• _Data records_
☆ ☆ ☆ ☆ ☆
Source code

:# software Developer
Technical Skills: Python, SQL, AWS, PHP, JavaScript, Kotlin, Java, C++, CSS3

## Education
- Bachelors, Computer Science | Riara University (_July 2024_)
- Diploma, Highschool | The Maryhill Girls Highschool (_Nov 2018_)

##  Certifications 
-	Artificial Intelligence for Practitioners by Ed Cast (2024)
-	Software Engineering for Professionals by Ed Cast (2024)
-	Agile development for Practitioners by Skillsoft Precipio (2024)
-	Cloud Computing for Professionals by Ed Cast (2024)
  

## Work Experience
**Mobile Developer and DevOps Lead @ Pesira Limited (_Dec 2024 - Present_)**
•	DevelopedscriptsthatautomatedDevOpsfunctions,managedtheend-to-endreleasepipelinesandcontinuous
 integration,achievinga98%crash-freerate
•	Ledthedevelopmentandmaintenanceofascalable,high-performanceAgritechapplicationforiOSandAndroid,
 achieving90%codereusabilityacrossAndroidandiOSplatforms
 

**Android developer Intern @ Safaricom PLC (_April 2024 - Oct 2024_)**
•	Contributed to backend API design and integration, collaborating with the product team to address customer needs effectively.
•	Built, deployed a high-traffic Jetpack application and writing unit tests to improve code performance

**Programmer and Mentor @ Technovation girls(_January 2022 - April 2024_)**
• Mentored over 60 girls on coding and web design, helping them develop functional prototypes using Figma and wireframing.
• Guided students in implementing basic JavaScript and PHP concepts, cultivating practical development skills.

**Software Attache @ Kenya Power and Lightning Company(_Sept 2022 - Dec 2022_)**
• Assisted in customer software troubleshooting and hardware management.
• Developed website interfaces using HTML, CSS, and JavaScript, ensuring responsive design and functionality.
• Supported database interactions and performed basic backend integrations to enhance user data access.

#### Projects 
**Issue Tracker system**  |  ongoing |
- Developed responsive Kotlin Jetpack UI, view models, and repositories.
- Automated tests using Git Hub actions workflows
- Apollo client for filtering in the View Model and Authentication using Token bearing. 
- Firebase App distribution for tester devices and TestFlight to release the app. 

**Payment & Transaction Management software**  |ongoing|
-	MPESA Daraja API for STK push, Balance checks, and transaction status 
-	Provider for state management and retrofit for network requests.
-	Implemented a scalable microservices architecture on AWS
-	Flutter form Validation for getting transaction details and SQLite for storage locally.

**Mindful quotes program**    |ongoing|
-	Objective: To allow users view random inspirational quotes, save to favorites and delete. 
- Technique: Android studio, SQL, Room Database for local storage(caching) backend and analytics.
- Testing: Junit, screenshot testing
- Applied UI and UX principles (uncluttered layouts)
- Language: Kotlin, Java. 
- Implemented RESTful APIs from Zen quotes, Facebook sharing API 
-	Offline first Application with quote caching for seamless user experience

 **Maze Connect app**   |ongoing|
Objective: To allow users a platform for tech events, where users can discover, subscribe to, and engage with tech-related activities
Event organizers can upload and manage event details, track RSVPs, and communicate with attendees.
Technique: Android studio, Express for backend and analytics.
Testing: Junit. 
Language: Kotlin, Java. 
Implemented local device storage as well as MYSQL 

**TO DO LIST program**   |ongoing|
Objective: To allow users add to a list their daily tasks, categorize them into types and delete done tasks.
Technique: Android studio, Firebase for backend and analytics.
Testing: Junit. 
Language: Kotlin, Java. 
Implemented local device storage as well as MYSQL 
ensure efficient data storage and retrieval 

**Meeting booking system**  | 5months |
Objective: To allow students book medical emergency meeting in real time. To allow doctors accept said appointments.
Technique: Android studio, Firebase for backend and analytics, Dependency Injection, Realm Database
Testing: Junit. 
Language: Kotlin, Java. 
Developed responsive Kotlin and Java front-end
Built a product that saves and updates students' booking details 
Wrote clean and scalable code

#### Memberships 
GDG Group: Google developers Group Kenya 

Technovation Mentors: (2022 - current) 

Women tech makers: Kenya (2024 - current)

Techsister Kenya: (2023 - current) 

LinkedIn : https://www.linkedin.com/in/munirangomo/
☆ ☆ ☆ ☆ ☆
• _Work task_
For the material above, reproduce exactly the lines from the line with "customer needs effectively." to the line with "- Dec 2022_)**", inclusive, and exclude all others.

• _Exercise result_
•	Contributed to backend API design and integration, collaborating with the product team to address customer needs effectively.
•	Built, deployed a high-traffic Jetpack application and writing unit tests to improve code performance

**Programmer and Mentor @ Technovation girls(_January 2022 - April 2024_)**
• Mentored over 60 girls on coding and web design, helping them develop functional prototypes using Figma and wireframing.
• Guided students in implementing basic JavaScript and PHP concepts, cultivating practical development skills.

**Software Attache @ Kenya Power and Lightning Company(_Sept 2022 - Dec 2022_)**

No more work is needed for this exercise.